** Opening Listed records block **
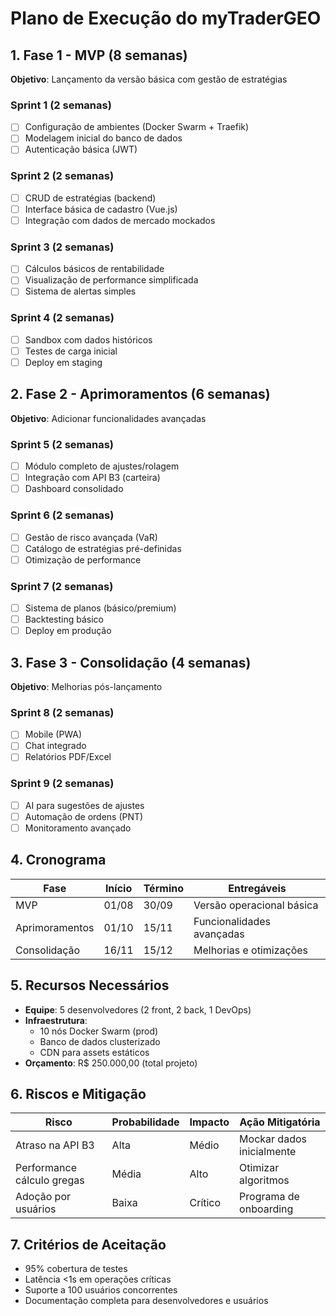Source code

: # Plano de Execução do myTraderGEO

## 1. Fase 1 - MVP (8 semanas)
**Objetivo**: Lançamento da versão básica com gestão de estratégias  

### Sprint 1 (2 semanas)
- [ ] Configuração de ambientes (Docker Swarm + Traefik)
- [ ] Modelagem inicial do banco de dados
- [ ] Autenticação básica (JWT)

### Sprint 2 (2 semanas)
- [ ] CRUD de estratégias (backend)
- [ ] Interface básica de cadastro (Vue.js)
- [ ] Integração com dados de mercado mockados

### Sprint 3 (2 semanas)
- [ ] Cálculos básicos de rentabilidade
- [ ] Visualização de performance simplificada
- [ ] Sistema de alertas simples

### Sprint 4 (2 semanas)
- [ ] Sandbox com dados históricos
- [ ] Testes de carga inicial
- [ ] Deploy em staging

## 2. Fase 2 - Aprimoramentos (6 semanas)
**Objetivo**: Adicionar funcionalidades avançadas  

### Sprint 5 (2 semanas)
- [ ] Módulo completo de ajustes/rolagem
- [ ] Integração com API B3 (carteira)
- [ ] Dashboard consolidado

### Sprint 6 (2 semanas)
- [ ] Gestão de risco avançada (VaR)
- [ ] Catálogo de estratégias pré-definidas
- [ ] Otimização de performance

### Sprint 7 (2 semanas)
- [ ] Sistema de planos (básico/premium)
- [ ] Backtesting básico
- [ ] Deploy em produção

## 3. Fase 3 - Consolidação (4 semanas)
**Objetivo**: Melhorias pós-lançamento  

### Sprint 8 (2 semanas)
- [ ] Mobile (PWA)
- [ ] Chat integrado
- [ ] Relatórios PDF/Excel

### Sprint 9 (2 semanas)
- [ ] AI para sugestões de ajustes
- [ ] Automação de ordens (PNT)
- [ ] Monitoramento avançado

## 4. Cronograma
| Fase | Início | Término | Entregáveis |
|------|--------|---------|-------------|
| MVP | 01/08 | 30/09 | Versão operacional básica |
| Aprimoramentos | 01/10 | 15/11 | Funcionalidades avançadas |
| Consolidação | 16/11 | 15/12 | Melhorias e otimizações |

## 5. Recursos Necessários
- **Equipe**: 5 desenvolvedores (2 front, 2 back, 1 DevOps)
- **Infraestrutura**: 
  - 10 nós Docker Swarm (prod)
  - Banco de dados clusterizado
  - CDN para assets estáticos
- **Orçamento**: R$ 250.000,00 (total projeto)

## 6. Riscos e Mitigação
| Risco | Probabilidade | Impacto | Ação Mitigatória |
|-------|--------------|---------|------------------|
| Atraso na API B3 | Alta | Médio | Mockar dados inicialmente |
| Performance cálculo gregas | Média | Alto | Otimizar algoritmos |
| Adoção por usuários | Baixa | Crítico | Programa de onboarding |

## 7. Critérios de Aceitação
- 95% cobertura de testes
- Latência <1s em operações críticas
- Suporte a 100 usuários concorrentes
- Documentação completa para desenvolvedores e usuários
** Closing Listed records block **
» What to work on
The answer is the full set of records printed exactly, less the pictures.

» Response for this exercise
Source code

: # Plano de Execução do myTraderGEO

## 1. Fase 1 - MVP (8 semanas)
**Objetivo**: Lançamento da versão básica com gestão de estratégias  

### Sprint 1 (2 semanas)
- [ ] Configuração de ambientes (Docker Swarm + Traefik)
- [ ] Modelagem inicial do banco de dados
- [ ] Autenticação básica (JWT)

### Sprint 2 (2 semanas)
- [ ] CRUD de estratégias (backend)
- [ ] Interface básica de cadastro (Vue.js)
- [ ] Integração com dados de mercado mockados

### Sprint 3 (2 semanas)
- [ ] Cálculos básicos de rentabilidade
- [ ] Visualização de performance simplificada
- [ ] Sistema de alertas simples

### Sprint 4 (2 semanas)
- [ ] Sandbox com dados históricos
- [ ] Testes de carga inicial
- [ ] Deploy em staging

## 2. Fase 2 - Aprimoramentos (6 semanas)
**Objetivo**: Adicionar funcionalidades avançadas  

### Sprint 5 (2 semanas)
- [ ] Módulo completo de ajustes/rolagem
- [ ] Integração com API B3 (carteira)
- [ ] Dashboard consolidado

### Sprint 6 (2 semanas)
- [ ] Gestão de risco avançada (VaR)
- [ ] Catálogo de estratégias pré-definidas
- [ ] Otimização de performance

### Sprint 7 (2 semanas)
- [ ] Sistema de planos (básico/premium)
- [ ] Backtesting básico
- [ ] Deploy em produção

## 3. Fase 3 - Consolidação (4 semanas)
**Objetivo**: Melhorias pós-lançamento  

### Sprint 8 (2 semanas)
- [ ] Mobile (PWA)
- [ ] Chat integrado
- [ ] Relatórios PDF/Excel

### Sprint 9 (2 semanas)
- [ ] AI para sugestões de ajustes
- [ ] Automação de ordens (PNT)
- [ ] Monitoramento avançado

## 4. Cronograma
| Fase | Início | Término | Entregáveis |
|------|--------|---------|-------------|
| MVP | 01/08 | 30/09 | Versão operacional básica |
| Aprimoramentos | 01/10 | 15/11 | Funcionalidades avançadas |
| Consolidação | 16/11 | 15/12 | Melhorias e otimizações |

## 5. Recursos Necessários
- **Equipe**: 5 desenvolvedores (2 front, 2 back, 1 DevOps)
- **Infraestrutura**: 
  - 10 nós Docker Swarm (prod)
  - Banco de dados clusterizado
  - CDN para assets estáticos
- **Orçamento**: R$ 250.000,00 (total projeto)

## 6. Riscos e Mitigação
| Risco | Probabilidade | Impacto | Ação Mitigatória |
|-------|--------------|---------|------------------|
| Atraso na API B3 | Alta | Médio | Mockar dados inicialmente |
| Performance cálculo gregas | Média | Alto | Otimizar algoritmos |
| Adoção por usuários | Baixa | Crítico | Programa de onboarding |

## 7. Critérios de Aceitação
- 95% cobertura de testes
- Latência <1s em operações críticas
- Suporte a 100 usuários concorrentes
- Documentação completa para desenvolvedores e usuários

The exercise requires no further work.